Please state the number of lines in the records below that contain the string "partir", and nothing further.

Material for this exercise —
BEGIN

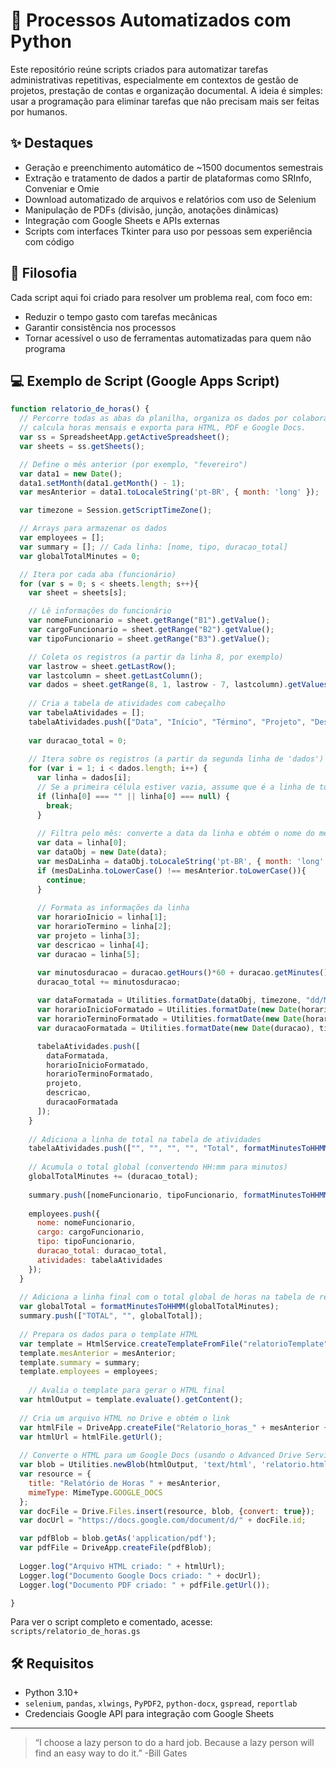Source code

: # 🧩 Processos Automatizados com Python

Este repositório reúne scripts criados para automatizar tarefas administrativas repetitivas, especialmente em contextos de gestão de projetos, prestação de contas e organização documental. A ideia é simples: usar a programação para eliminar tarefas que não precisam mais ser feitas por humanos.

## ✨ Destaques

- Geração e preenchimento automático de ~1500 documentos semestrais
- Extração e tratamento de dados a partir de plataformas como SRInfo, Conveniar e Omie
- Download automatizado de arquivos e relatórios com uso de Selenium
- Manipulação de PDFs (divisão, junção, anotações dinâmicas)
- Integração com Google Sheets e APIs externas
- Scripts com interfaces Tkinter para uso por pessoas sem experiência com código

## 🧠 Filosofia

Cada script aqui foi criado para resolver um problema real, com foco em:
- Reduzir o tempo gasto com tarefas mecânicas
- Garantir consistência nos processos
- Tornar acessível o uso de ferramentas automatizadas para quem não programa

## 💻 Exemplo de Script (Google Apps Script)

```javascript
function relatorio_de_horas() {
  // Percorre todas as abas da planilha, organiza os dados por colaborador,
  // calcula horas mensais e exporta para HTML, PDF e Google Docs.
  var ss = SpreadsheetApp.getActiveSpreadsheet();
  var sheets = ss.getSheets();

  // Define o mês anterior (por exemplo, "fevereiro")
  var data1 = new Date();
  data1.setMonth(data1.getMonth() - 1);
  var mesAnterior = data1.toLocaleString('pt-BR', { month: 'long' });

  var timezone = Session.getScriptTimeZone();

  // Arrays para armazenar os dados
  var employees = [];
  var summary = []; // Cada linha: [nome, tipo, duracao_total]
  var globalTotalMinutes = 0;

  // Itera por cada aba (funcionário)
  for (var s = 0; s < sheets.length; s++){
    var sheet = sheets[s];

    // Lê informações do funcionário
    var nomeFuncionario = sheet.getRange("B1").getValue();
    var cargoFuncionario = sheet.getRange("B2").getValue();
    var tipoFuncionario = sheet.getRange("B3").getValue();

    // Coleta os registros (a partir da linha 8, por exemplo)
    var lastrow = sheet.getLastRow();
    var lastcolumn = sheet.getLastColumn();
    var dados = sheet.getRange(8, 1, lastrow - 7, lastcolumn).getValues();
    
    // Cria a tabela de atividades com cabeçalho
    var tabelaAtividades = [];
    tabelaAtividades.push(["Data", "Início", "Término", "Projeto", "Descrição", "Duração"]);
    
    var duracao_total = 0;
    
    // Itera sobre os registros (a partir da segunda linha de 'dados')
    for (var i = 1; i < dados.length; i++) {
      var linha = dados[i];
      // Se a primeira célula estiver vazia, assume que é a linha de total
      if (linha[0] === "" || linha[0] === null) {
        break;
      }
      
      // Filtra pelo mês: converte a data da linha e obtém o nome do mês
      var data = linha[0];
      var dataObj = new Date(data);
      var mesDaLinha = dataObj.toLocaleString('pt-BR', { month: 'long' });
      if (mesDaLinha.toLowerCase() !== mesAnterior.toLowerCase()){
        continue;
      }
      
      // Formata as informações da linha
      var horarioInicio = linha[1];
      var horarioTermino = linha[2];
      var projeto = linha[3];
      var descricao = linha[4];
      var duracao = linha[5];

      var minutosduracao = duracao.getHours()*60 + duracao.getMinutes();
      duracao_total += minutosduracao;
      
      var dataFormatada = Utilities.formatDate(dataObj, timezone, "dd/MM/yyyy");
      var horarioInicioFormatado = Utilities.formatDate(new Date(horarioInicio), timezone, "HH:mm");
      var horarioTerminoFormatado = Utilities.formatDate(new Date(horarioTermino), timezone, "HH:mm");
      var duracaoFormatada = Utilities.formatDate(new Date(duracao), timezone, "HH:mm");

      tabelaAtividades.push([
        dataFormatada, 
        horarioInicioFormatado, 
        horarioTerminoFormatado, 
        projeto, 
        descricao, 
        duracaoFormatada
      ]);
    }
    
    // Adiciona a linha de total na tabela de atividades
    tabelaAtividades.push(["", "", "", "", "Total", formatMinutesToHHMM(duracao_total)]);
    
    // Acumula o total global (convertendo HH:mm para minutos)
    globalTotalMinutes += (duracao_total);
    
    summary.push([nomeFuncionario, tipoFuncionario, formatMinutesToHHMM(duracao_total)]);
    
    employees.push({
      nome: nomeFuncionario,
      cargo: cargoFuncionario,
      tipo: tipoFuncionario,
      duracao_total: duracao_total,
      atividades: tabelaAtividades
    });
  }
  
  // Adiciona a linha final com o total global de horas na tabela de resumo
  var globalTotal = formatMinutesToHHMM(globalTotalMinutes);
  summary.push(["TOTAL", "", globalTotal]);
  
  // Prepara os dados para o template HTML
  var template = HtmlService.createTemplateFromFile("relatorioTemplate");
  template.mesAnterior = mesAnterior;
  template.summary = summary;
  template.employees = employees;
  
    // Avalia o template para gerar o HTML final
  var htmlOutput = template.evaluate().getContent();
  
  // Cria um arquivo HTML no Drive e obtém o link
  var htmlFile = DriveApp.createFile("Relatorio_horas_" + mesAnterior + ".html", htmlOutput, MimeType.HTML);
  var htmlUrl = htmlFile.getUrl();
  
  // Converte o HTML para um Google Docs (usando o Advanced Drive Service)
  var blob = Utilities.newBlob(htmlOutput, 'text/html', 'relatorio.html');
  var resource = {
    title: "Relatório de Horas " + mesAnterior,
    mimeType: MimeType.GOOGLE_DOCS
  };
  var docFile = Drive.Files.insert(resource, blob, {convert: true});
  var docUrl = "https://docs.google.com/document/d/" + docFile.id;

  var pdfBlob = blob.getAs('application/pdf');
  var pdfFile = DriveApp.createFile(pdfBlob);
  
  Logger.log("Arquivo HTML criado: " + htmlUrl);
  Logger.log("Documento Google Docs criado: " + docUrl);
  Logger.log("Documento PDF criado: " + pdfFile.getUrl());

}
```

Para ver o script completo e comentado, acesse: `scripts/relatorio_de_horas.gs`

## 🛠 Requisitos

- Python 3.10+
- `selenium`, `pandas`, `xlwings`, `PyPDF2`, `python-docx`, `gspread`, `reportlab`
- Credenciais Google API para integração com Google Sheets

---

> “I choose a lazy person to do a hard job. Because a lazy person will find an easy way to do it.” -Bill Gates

END
BEGIN

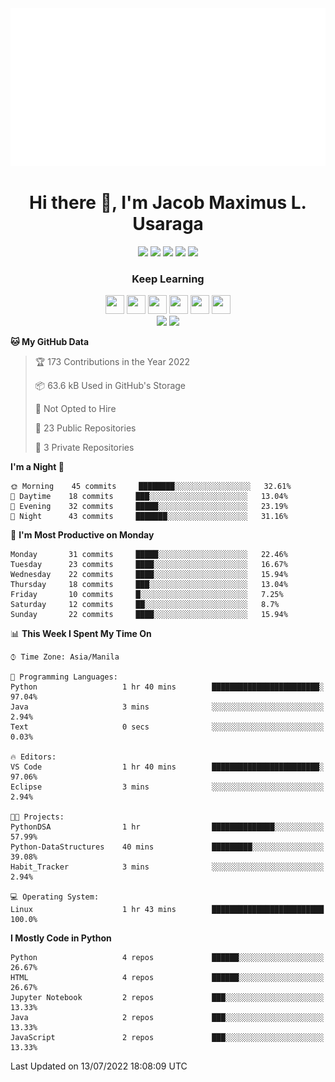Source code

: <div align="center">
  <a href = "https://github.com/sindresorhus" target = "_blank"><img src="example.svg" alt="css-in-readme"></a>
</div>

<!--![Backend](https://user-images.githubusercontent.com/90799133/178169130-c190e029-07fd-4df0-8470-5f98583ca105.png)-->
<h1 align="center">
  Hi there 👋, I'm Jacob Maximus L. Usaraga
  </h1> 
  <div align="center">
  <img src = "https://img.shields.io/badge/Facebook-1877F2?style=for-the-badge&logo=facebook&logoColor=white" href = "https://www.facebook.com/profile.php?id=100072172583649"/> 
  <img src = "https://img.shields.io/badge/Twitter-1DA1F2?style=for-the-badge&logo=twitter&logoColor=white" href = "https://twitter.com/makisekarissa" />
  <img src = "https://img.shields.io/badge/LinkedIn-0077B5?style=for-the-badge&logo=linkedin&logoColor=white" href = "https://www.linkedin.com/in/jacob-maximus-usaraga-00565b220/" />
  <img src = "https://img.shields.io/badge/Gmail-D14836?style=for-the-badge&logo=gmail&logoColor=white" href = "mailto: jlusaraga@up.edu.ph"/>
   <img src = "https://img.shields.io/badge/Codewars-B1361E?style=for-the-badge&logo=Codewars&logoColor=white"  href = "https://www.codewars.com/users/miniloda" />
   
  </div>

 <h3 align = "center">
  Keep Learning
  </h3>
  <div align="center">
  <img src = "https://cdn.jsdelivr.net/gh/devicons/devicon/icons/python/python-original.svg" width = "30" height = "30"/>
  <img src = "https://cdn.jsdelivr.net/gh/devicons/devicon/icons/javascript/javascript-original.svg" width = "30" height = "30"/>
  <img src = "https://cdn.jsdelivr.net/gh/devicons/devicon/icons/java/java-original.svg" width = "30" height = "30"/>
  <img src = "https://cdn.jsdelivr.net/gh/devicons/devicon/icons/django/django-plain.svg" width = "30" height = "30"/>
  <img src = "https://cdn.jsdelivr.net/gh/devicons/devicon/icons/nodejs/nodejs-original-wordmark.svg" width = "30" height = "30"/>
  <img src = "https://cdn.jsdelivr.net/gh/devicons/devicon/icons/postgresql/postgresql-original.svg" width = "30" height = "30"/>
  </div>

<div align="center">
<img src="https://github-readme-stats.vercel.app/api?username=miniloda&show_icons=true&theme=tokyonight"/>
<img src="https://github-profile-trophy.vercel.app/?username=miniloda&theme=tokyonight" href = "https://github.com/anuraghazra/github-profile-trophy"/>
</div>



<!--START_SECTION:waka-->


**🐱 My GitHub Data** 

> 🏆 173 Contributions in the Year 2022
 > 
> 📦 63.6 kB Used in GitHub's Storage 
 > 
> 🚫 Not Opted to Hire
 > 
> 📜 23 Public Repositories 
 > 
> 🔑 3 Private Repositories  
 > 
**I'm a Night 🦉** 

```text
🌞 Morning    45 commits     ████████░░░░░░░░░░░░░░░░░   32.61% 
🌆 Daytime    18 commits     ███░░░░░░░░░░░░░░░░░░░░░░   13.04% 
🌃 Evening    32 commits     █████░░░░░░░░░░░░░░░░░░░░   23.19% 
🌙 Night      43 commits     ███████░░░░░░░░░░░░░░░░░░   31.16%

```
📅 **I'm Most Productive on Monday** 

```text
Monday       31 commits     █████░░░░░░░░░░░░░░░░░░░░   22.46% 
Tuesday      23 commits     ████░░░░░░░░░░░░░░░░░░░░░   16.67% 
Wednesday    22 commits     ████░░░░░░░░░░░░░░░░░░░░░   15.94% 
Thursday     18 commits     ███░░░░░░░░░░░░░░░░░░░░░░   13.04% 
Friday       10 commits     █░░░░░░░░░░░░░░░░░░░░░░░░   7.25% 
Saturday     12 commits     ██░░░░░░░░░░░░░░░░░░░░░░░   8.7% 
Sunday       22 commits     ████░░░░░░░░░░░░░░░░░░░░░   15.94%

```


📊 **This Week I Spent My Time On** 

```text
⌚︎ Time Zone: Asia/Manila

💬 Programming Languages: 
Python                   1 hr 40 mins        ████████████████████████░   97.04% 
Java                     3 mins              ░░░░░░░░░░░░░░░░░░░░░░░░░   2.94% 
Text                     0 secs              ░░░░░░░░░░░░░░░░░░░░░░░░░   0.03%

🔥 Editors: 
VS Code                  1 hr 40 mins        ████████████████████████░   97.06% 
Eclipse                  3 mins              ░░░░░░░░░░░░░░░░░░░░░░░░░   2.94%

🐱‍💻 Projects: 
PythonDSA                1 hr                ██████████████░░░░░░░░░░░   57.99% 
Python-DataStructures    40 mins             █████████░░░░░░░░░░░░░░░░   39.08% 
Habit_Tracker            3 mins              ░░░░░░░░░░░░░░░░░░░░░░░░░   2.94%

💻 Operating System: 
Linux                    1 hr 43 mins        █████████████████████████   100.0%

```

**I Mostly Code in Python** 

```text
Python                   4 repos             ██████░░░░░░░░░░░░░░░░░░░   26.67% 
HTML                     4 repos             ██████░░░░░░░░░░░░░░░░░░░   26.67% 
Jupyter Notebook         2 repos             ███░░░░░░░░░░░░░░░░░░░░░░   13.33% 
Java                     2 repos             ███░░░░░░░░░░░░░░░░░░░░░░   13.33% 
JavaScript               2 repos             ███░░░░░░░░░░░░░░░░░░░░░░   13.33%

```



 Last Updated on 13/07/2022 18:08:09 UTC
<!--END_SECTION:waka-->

END

Exercise answer — 3